__Work instructions__
Find the lines below that contain "Emerald" and tally them. Return only the total.

__Given information__
- - - -
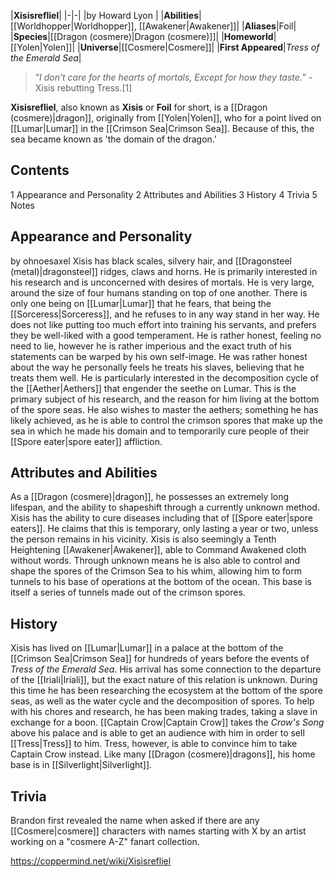 |**Xisisrefliel**|
|-|-|
|by  Howard Lyon |
|**Abilities**|[[Worldhopper\|Worldhopper]], [[Awakener\|Awakener]]|
|**Aliases**|Foil|
|**Species**|[[Dragon (cosmere)\|Dragon (cosmere)]]|
|**Homeworld**|[[Yolen\|Yolen]]|
|**Universe**|[[Cosmere\|Cosmere]]|
|**First Appeared**|*Tress of the Emerald Sea*|

>“*I don’t care for the hearts of mortals, Except for how they taste.*”
\-Xisis rebutting Tress.[1]


**Xisisrefliel**, also known as **Xisis** or **Foil** for short, is a [[Dragon (cosmere)\|dragon]], originally from [[Yolen\|Yolen]], who for a point lived on [[Lumar\|Lumar]] in the [[Crimson Sea\|Crimson Sea]]. Because of this, the sea became known as 'the domain of the dragon.'

## Contents

1 Appearance and Personality
2 Attributes and Abilities
3 History
4 Trivia
5 Notes


## Appearance and Personality
 by  ohnoesaxel Xisis has black scales, silvery hair, and [[Dragonsteel (metal)\|dragonsteel]] ridges, claws and horns. He is primarily interested in his research and is unconcerned with desires of mortals. He is very large, around the size of four humans standing on top of one another.
There is only one being on [[Lumar\|Lumar]] that he fears, that being the [[Sorceress\|Sorceress]], and he refuses to in any way stand in her way.
He does not like putting too much effort into training his servants, and prefers they be well-liked with a good temperament.
He is rather honest, feeling no need to lie, however he is rather imperious and the exact truth of his statements can be warped by his own self-image. He was rather honest about the way he personally feels he treats his slaves, believing that he treats them well.
He is particularly interested in the decomposition cycle of the [[Aether\|Aethers]] that engender the seethe on Lumar. This is the primary subject of his research, and the reason for him living at the bottom of the spore seas. He also wishes to master the aethers; something he has likely achieved, as he is able to control the crimson spores that make up the sea in which he made his domain and to temporarily cure people of their [[Spore eater\|spore eater]] affliction.

## Attributes and Abilities
As a [[Dragon (cosmere)\|dragon]], he possesses an extremely long lifespan, and the ability to shapeshift through a currently unknown method.
Xisis has the ability to cure diseases including that of [[Spore eater\|spore eaters]]. He claims that this is temporary, only lasting a year or two, unless the person remains in his vicinity.
Xisis is also seemingly a Tenth Heightening [[Awakener\|Awakener]], able to Command Awakened cloth without words.
Through unknown means he is also able to control and shape the spores of the Crimson Sea to his whim, allowing him to form tunnels to his base of operations at the bottom of the ocean. This base is itself a series of tunnels made out of the crimson spores.

## History
Xisis has lived on [[Lumar\|Lumar]] in a palace at the bottom of the [[Crimson Sea\|Crimson Sea]] for hundreds of years before the events of *Tress of the Emerald Sea*. His arrival has some connection to the departure of the [[Iriali\|Iriali]], but the exact nature of this relation is unknown. During this time he has been researching the ecosystem at the bottom of the spore seas, as well as the water cycle and the decomposition of spores.
To help with his chores and research, he has been making trades, taking a slave in exchange for a boon. [[Captain Crow\|Captain Crow]] takes the *Crow's Song* above his palace and is able to get an audience with him in order to sell [[Tress\|Tress]] to him. Tress, however, is able to convince him to take Captain Crow instead.
Like many [[Dragon (cosmere)\|dragons]], his home base is in [[Silverlight\|Silverlight]].

## Trivia
Brandon first revealed the name when asked if there are any [[Cosmere\|cosmere]] characters with names starting with X by an artist working on a "cosmere A-Z" fanart collection.


https://coppermind.net/wiki/Xisisrefliel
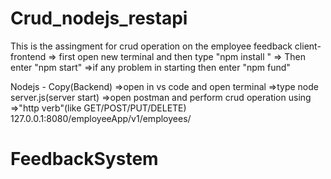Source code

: # Crud_nodejs_restapi
This is the assingment for crud operation on the employee feedback
client-frontend => first open new terminal and then type "npm install " => Then enter "npm start" =>if any problem in starting then enter "npm fund"

Nodejs - Copy(Backend) =>open in vs code and open terminal =>type node server.js(server start) =>open postman and perform crud operation using =>"http verb"(like GET/POST/PUT/DELETE) 127.0.0.1:8080/employeeApp/v1/employees/
# FeedbackSystem
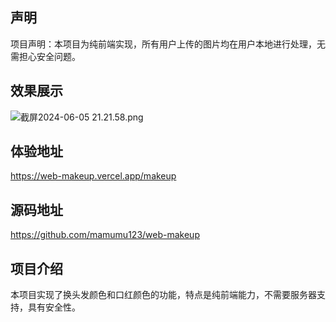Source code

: ## 声明
项目声明：本项目为纯前端实现，所有用户上传的图片均在用户本地进行处理，无需担心安全问题。

## 效果展示

![截屏2024-06-05 21.21.58.png](https://p3-juejin.byteimg.com/tos-cn-i-k3u1fbpfcp/c9cc23f764164ffb993b4ef535c454eb~tplv-k3u1fbpfcp-jj-mark:0:0:0:0:q75.image#?w=3340&h=1796&s=1980350&e=png&b=faf6f6)

## 体验地址
https://web-makeup.vercel.app/makeup

## 源码地址

https://github.com/mamumu123/web-makeup

## 项目介绍
本项目实现了换头发颜色和口红颜色的功能，特点是纯前端能力，不需要服务器支持，具有安全性。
- - - -
__Answer box__
2